Ok, this sounds reasonable --- to have a system-wide content search facility, similar to what Google does Internet-wide. Although I doubt I would use such features myself --- I have a rather well-disciplined directory structure under ~, so I typically know where to look for what. And I am a bit weary of the overhead of maintaining the index database for a large quantity of files, on a moderate desktop/laptop machine.
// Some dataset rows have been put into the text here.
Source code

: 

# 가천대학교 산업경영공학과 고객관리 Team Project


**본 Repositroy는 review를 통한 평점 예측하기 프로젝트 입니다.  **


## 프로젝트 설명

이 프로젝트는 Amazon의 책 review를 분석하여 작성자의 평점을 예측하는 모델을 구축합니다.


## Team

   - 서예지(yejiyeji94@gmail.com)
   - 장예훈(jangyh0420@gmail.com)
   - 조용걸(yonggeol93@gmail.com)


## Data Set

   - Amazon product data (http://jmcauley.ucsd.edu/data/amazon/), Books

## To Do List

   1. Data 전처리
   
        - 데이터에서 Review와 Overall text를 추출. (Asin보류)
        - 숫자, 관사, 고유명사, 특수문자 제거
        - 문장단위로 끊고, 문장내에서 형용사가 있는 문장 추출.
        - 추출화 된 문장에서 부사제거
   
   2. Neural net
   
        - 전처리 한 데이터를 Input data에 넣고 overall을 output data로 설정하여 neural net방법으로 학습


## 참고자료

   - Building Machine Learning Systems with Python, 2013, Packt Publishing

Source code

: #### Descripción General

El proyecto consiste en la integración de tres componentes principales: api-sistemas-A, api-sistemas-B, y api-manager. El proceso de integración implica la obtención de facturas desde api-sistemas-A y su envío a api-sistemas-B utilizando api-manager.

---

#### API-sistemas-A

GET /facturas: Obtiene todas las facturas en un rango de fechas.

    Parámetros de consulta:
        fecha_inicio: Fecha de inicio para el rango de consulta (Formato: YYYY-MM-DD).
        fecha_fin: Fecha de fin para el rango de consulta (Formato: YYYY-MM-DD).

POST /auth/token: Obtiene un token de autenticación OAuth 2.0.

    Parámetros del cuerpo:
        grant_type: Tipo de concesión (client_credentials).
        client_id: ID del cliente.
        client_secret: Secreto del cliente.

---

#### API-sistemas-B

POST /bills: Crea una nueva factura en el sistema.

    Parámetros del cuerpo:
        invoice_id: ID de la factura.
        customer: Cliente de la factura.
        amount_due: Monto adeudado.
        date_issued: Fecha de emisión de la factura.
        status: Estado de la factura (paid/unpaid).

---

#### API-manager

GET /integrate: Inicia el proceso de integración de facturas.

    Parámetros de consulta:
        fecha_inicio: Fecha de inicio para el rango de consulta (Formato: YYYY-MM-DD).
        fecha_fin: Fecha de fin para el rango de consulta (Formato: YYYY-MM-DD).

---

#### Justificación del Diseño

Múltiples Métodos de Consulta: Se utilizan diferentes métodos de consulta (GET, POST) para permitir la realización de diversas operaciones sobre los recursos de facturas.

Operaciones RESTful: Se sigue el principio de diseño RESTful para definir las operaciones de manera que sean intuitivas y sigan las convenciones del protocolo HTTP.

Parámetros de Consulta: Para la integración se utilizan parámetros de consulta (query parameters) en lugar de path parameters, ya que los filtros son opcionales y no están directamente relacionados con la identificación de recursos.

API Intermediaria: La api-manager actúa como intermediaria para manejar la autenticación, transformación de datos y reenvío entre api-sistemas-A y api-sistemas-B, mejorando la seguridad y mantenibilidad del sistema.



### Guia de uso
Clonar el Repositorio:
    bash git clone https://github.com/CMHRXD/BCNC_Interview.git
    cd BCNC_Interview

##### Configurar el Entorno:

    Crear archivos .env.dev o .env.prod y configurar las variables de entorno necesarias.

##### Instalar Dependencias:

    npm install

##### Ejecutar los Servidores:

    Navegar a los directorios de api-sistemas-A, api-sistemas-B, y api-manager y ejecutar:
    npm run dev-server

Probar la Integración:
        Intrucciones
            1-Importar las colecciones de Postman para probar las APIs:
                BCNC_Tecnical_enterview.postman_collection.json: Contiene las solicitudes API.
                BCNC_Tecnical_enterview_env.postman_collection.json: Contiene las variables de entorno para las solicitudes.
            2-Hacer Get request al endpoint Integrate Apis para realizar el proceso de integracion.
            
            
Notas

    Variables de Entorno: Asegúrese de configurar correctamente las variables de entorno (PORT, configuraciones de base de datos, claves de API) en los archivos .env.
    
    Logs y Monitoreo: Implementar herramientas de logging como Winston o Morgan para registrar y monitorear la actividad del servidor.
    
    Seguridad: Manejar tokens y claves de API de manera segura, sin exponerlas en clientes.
But I guess it does make sense for some (most?) people. I've witnessed in recent times that people find it easier to fire up Google and search for the, say, Fedora Project home page, than to keep a bookmark for it. Even when they need to access the site repeatedly. ;-) So if someone is more used to "search- for-stuff" paradigm than to "keep-stuff-in-well-organized-places" paradigm, strigi&nepomuk might be a blessing... ;-)
Speaking of search-paradigms, I've also seen one person opening Google to find the home page of YouTube, than doing a search in YouTube for whatever he wanted... Looked kind of silly to me, but I guess Google has had a major influence lately on the ordinary people's workflow... ;-)
Anyway, thanks for the explanations!
Best, :-) Marko
Marko Vojinovic wrote:
Also, I've seen some rather nifty OCR capabilities in recent touchscreen- tablet-computers, where you could handwrite on the screen
When you write on the screen, the computer gets motion information, not just a static image, which makes it much easier to recognize characters.